Engagement with shipper associations is expected to take centre stage in the activities of the Ghana Shippers’ Authority (GSA) in a bid to sensitize stakeholders on how to avoid demurrage.
Additionally, a ‘ShippersAPP’, a repertoire of maritime trade and transport information including maritime trade statistics, information on vessel movement, port charges, contacts of key stakeholders and a cargo clearance process guideline is to be available and accessible on a mobile phone.
These initiatives are in line with the GSA objective to bring down demurrage and rent charges, which have become a significant drain on the capital of import and export businesses.
Chief Executive of the GSA, Ms Benonita Bismark, announced these at the first in the series of seminars on demurrage for the Ghana Union of Traders Association (GUTA) in Accra.
“We all need to focus on delivering the benefits of efficiency in our systems to the ordinary man on the street. This means, after today’s seminar, we will ensure that the estimated US$75million paid as demurrage will be reduced to a mere US$5million or less.”
Demurrage is charged to a shipper who holds a container beyond a certain date arising from inability to clear cargo from the port.
According to the Head of Research, Monitoring and Evaluation at the GSA, Mr Emmanuel Arko, free days in Ghana for demurrage is usually seven days.
He explained that each time one incurs demurrage, rent charges come with it for keeping your goods at the port, emphasising that both are ‘avoidable charges’.
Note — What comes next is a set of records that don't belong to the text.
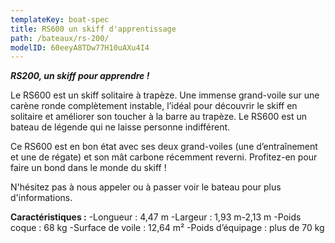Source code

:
 ```yaml
---
templateKey: boat-spec
title: RS600 un skiff d'apprentissage
path: /bateaux/rs-200/
modelID: 60eeyA8TDw77H10uAXu4I4
---
```



***RS200, un skiff pour apprendre !***

Le RS600 est un skiff solitaire à trapèze. Une immense grand-voile sur une carène ronde complètement instable, l’idéal pour découvrir le skiff en solitaire et améliorer son toucher à la barre au trapèze. Le RS600 est un bateau de légende qui ne laisse personne indifférent.

Ce RS600 est en bon état avec ses deux grand-voiles (une d’entraînement et une de régate) et son mât carbone récemment reverni. Profitez-en pour faire un bond dans le monde du skiff !

N'hésitez pas à nous appeler ou à passer voir le bateau pour plus d'informations.

**Caractéristiques :**
-Longueur : 4,47 m
-Largeur : 1,93 m-2,13 m
-Poids coque : 68 kg
-Surface de voile : 12,64 m²
-Poids d’équipage : plus de 70 kg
Arko outlined the trend of demurrage payments over the years from US$40million in 2010, rising sharply to US$85 million in 2013. Another increase to US$95 million was recorded in 2016 only to drop significantly in 2017 to US$76 million.
President of GUTA, Dr Joseph Obeng, observed that parties present at the seminar must see themselves as ‘indispensable key stakeholders’ as far as business in the ports is concerned.
He applauded the Shippers’ Authority for the engagement but cautioned that the move should not be a nine-day wonder.
Stakeholders present at the seminar included the Customs Division of the GRA, Ship Owners and Agents Association of Ghana, (SOAAG), Ghana Institute of Freight Forwarders (GIFF) and the Ghana Ports and Harbours Authority (GPHA).